→ EXERCISE BRIEF: Please retype the entries below exactly, only from their first line through the line containing "[点击这里获取示例项目地址]", leaving every picture out.

→ Saved data entries:
/---

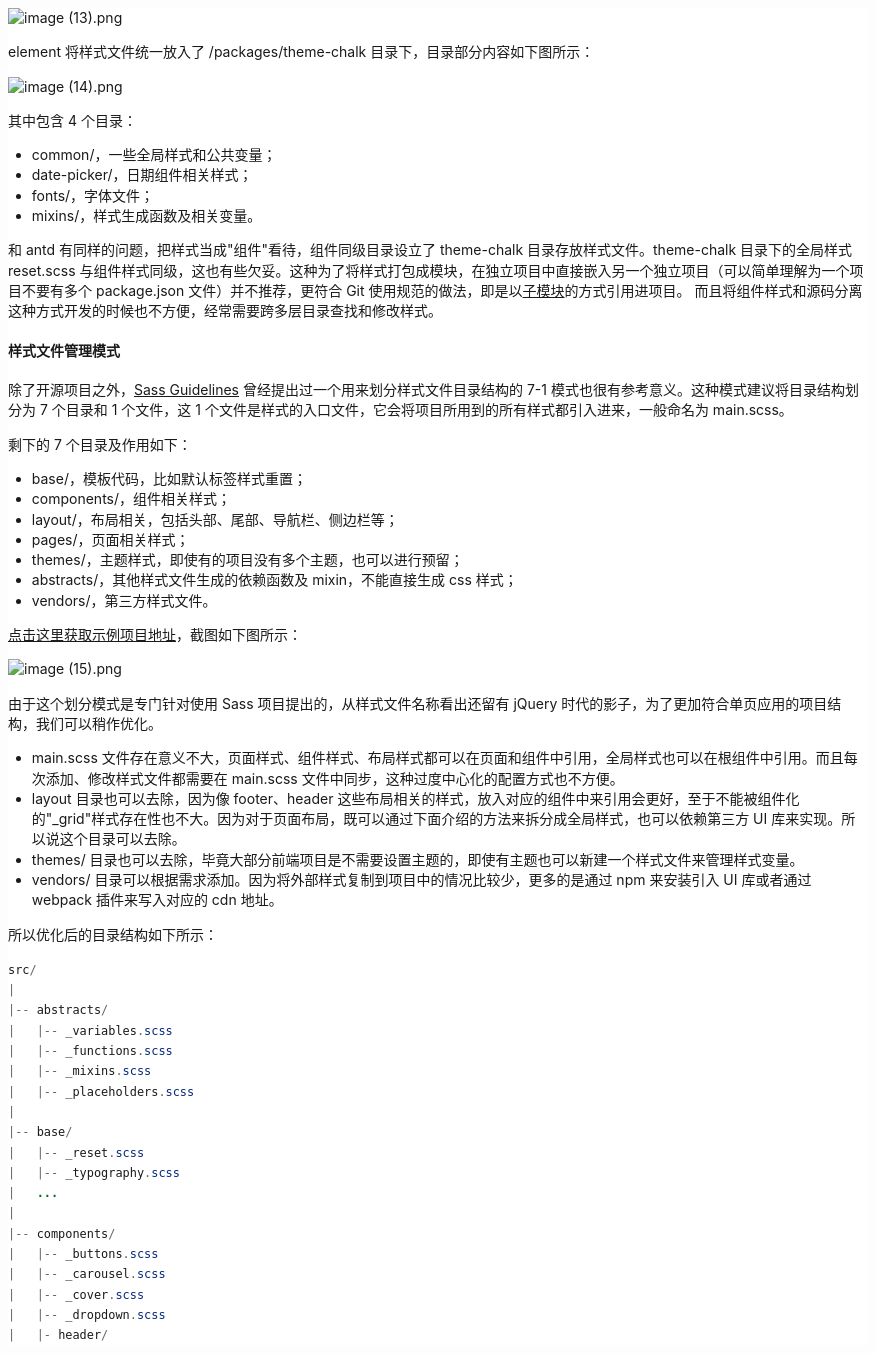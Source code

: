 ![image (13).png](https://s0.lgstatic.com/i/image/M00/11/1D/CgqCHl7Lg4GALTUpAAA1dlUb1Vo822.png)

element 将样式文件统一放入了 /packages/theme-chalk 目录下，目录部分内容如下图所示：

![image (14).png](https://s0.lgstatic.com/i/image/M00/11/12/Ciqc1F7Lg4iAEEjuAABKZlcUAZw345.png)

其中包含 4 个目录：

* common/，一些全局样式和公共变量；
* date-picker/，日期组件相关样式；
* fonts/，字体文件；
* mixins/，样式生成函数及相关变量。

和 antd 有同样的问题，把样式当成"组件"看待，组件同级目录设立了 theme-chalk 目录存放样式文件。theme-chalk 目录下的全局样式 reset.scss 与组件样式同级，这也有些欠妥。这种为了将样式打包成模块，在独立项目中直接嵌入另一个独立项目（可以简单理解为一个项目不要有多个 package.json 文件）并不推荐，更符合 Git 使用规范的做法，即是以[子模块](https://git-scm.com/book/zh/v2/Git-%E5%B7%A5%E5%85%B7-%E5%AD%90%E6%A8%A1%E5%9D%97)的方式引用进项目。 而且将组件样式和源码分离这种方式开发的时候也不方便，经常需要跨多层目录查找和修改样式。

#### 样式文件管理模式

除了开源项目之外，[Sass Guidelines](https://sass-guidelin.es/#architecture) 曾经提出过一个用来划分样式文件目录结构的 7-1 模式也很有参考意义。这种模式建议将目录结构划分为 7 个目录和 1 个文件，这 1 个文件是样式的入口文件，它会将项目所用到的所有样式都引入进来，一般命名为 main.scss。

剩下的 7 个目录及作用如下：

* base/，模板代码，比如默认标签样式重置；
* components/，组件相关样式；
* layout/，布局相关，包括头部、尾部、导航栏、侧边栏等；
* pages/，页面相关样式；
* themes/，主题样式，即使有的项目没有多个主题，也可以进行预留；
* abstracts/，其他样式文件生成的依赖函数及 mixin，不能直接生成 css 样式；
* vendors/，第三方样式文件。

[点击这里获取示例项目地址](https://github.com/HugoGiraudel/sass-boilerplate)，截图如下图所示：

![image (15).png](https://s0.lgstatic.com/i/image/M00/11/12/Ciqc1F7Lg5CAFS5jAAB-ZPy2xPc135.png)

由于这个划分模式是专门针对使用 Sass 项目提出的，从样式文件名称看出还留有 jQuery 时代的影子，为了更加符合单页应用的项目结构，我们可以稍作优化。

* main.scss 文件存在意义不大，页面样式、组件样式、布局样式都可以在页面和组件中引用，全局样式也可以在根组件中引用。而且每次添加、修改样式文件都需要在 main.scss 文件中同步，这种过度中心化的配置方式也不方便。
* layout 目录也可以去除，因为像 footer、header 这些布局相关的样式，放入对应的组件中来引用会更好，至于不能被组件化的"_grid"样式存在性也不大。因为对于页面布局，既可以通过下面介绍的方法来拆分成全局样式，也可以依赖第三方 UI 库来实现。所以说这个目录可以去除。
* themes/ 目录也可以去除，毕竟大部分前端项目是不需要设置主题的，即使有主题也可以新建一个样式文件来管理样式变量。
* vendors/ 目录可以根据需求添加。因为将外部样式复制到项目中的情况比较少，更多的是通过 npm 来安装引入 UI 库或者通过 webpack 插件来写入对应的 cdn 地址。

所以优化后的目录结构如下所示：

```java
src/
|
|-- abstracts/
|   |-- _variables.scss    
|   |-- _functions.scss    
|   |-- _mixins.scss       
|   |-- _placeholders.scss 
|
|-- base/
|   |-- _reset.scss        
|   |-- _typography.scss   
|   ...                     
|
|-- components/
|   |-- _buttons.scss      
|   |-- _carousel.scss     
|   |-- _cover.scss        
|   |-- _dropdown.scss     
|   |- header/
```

\---

→ TASK RESULT:
Source code

: ![image (13).png](https://s0.lgstatic.com/i/image/M00/11/1D/CgqCHl7Lg4GALTUpAAA1dlUb1Vo822.png)

element 将样式文件统一放入了 /packages/theme-chalk 目录下，目录部分内容如下图所示：

![image (14).png](https://s0.lgstatic.com/i/image/M00/11/12/Ciqc1F7Lg4iAEEjuAABKZlcUAZw345.png)

其中包含 4 个目录：

* common/，一些全局样式和公共变量；
* date-picker/，日期组件相关样式；
* fonts/，字体文件；
* mixins/，样式生成函数及相关变量。

和 antd 有同样的问题，把样式当成"组件"看待，组件同级目录设立了 theme-chalk 目录存放样式文件。theme-chalk 目录下的全局样式 reset.scss 与组件样式同级，这也有些欠妥。这种为了将样式打包成模块，在独立项目中直接嵌入另一个独立项目（可以简单理解为一个项目不要有多个 package.json 文件）并不推荐，更符合 Git 使用规范的做法，即是以[子模块](https://git-scm.com/book/zh/v2/Git-%E5%B7%A5%E5%85%B7-%E5%AD%90%E6%A8%A1%E5%9D%97)的方式引用进项目。 而且将组件样式和源码分离这种方式开发的时候也不方便，经常需要跨多层目录查找和修改样式。

#### 样式文件管理模式

除了开源项目之外，[Sass Guidelines](https://sass-guidelin.es/#architecture) 曾经提出过一个用来划分样式文件目录结构的 7-1 模式也很有参考意义。这种模式建议将目录结构划分为 7 个目录和 1 个文件，这 1 个文件是样式的入口文件，它会将项目所用到的所有样式都引入进来，一般命名为 main.scss。

剩下的 7 个目录及作用如下：

* base/，模板代码，比如默认标签样式重置；
* components/，组件相关样式；
* layout/，布局相关，包括头部、尾部、导航栏、侧边栏等；
* pages/，页面相关样式；
* themes/，主题样式，即使有的项目没有多个主题，也可以进行预留；
* abstracts/，其他样式文件生成的依赖函数及 mixin，不能直接生成 css 样式；
* vendors/，第三方样式文件。

[点击这里获取示例项目地址](https://github.com/HugoGiraudel/sass-boilerplate)，截图如下图所示：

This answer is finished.